▶ _Activity_: From the entries below, copy every line that has the word "lack".
Data for this task Block Start
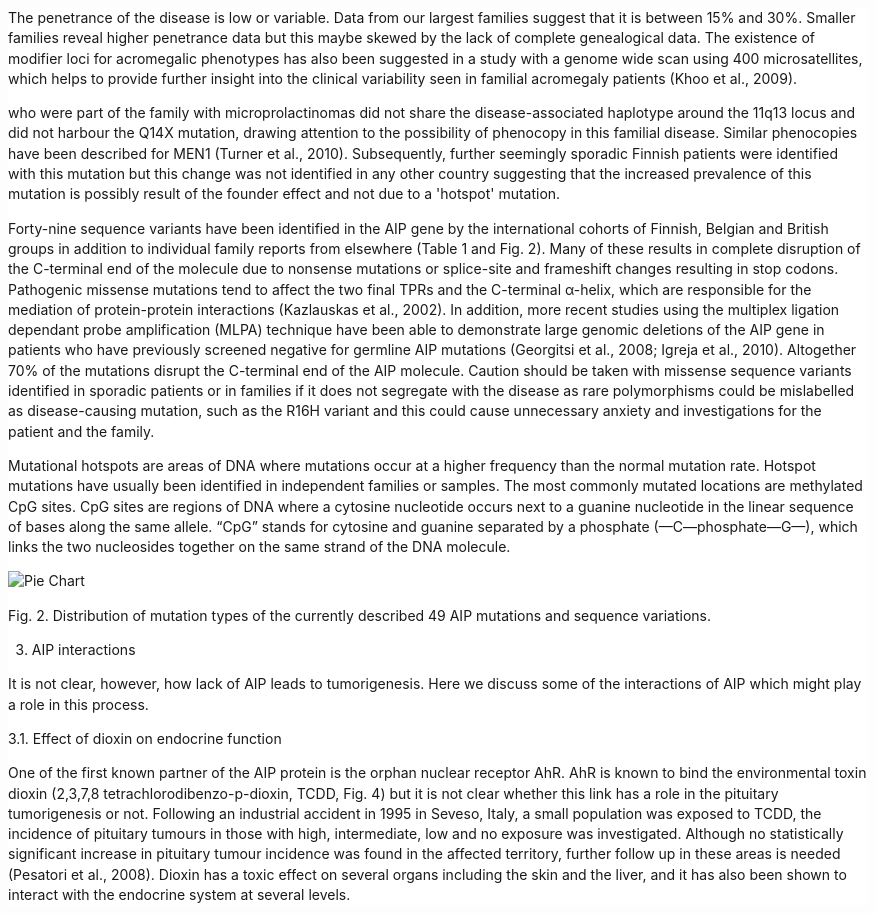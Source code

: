 The penetrance of the disease is low or variable. Data from our largest families suggest that it is between 15% and 30%. Smaller families reveal higher penetrance data but this maybe skewed by the lack of complete genealogical data. The existence of modifier loci for acromegalic phenotypes has also been suggested in a study with a genome wide scan using 400 microsatellites, which helps to provide further insight into the clinical variability seen in familial acromegaly patients (Khoo et al., 2009).

who were part of the family with microprolactinomas did not share the disease-associated haplotype around the 11q13 locus and did not harbour the Q14X mutation, drawing attention to the possibility of phenocopy in this familial disease. Similar phenocopies have been described for MEN1 (Turner et al., 2010). Subsequently, further seemingly sporadic Finnish patients were identified with this mutation but this change was not identified in any other country suggesting that the increased prevalence of this mutation is possibly result of the founder effect and not due to a 'hotspot' mutation.

Forty-nine sequence variants have been identified in the AIP gene by the international cohorts of Finnish, Belgian and British groups in addition to individual family reports from elsewhere (Table 1 and Fig. 2). Many of these results in complete disruption of the C-terminal end of the molecule due to nonsense mutations or splice-site and frameshift changes resulting in stop codons. Pathogenic missense mutations tend to affect the two final TPRs and the C-terminal α-helix, which are responsible for the mediation of protein-protein interactions (Kazlauskas et al., 2002). In addition, more recent studies using the multiplex ligation dependant probe amplification (MLPA) technique have been able to demonstrate large genomic deletions of the AIP gene in patients who have previously screened negative for germline AIP mutations (Georgitsi et al., 2008; Igreja et al., 2010). Altogether 70% of the mutations disrupt the C-terminal end of the AIP molecule. Caution should be taken with missense sequence variants identified in sporadic patients or in families if it does not segregate with the disease as rare polymorphisms could be mislabelled as disease-causing mutation, such as the R16H variant and this could cause unnecessary anxiety and investigations for the patient and the family.

Mutational hotspots are areas of DNA where mutations occur at a higher frequency than the normal mutation rate. Hotspot mutations have usually been identified in independent families or samples. The most commonly mutated locations are methylated CpG sites. CpG sites are regions of DNA where a cytosine nucleotide occurs next to a guanine nucleotide in the linear sequence of bases along the same allele. “CpG” stands for cytosine and guanine separated by a phosphate (—C—phosphate—G—), which links the two nucleosides together on the same strand of the DNA molecule.

![Pie Chart](https://i.imgur.com/yourimageurl.png)

Fig. 2. Distribution of mutation types of the currently described 49 AIP mutations and sequence variations.

3. AIP interactions

It is not clear, however, how lack of AIP leads to tumorigenesis. Here we discuss some of the interactions of AIP which might play a role in this process.

3.1. Effect of dioxin on endocrine function

One of the first known partner of the AIP protein is the orphan nuclear receptor AhR. AhR is known to bind the environmental toxin dioxin (2,3,7,8 tetrachlorodibenzo-p-dioxin, TCDD, Fig. 4) but it is not clear whether this link has a role in the pituitary tumorigenesis or not. Following an industrial accident in 1995 in Seveso, Italy, a small population was exposed to TCDD, the incidence of pituitary tumours in those with high, intermediate, low and no exposure was investigated. Although no statistically significant increase in pituitary tumour incidence was found in the affected territory, further follow up in these areas is needed (Pesatori et al., 2008). Dioxin has a toxic effect on several organs including the skin and the liver, and it has also been shown to interact with the endocrine system at several levels.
Data for this task Block End
▶ _Task result_:
: The penetrance of the disease is low or variable. Data from our largest families suggest that it is between 15% and 30%. Smaller families reveal higher penetrance data but this maybe skewed by the lack of complete genealogical data. The existence of modifier loci for acromegalic phenotypes has also been suggested in a study with a genome wide scan using 400 microsatellites, which helps to provide further insight into the clinical variability seen in familial acromegaly patients (Khoo et al., 2009).
It is not clear, however, how lack of AIP leads to tumorigenesis. Here we discuss some of the interactions of AIP which might play a role in this process.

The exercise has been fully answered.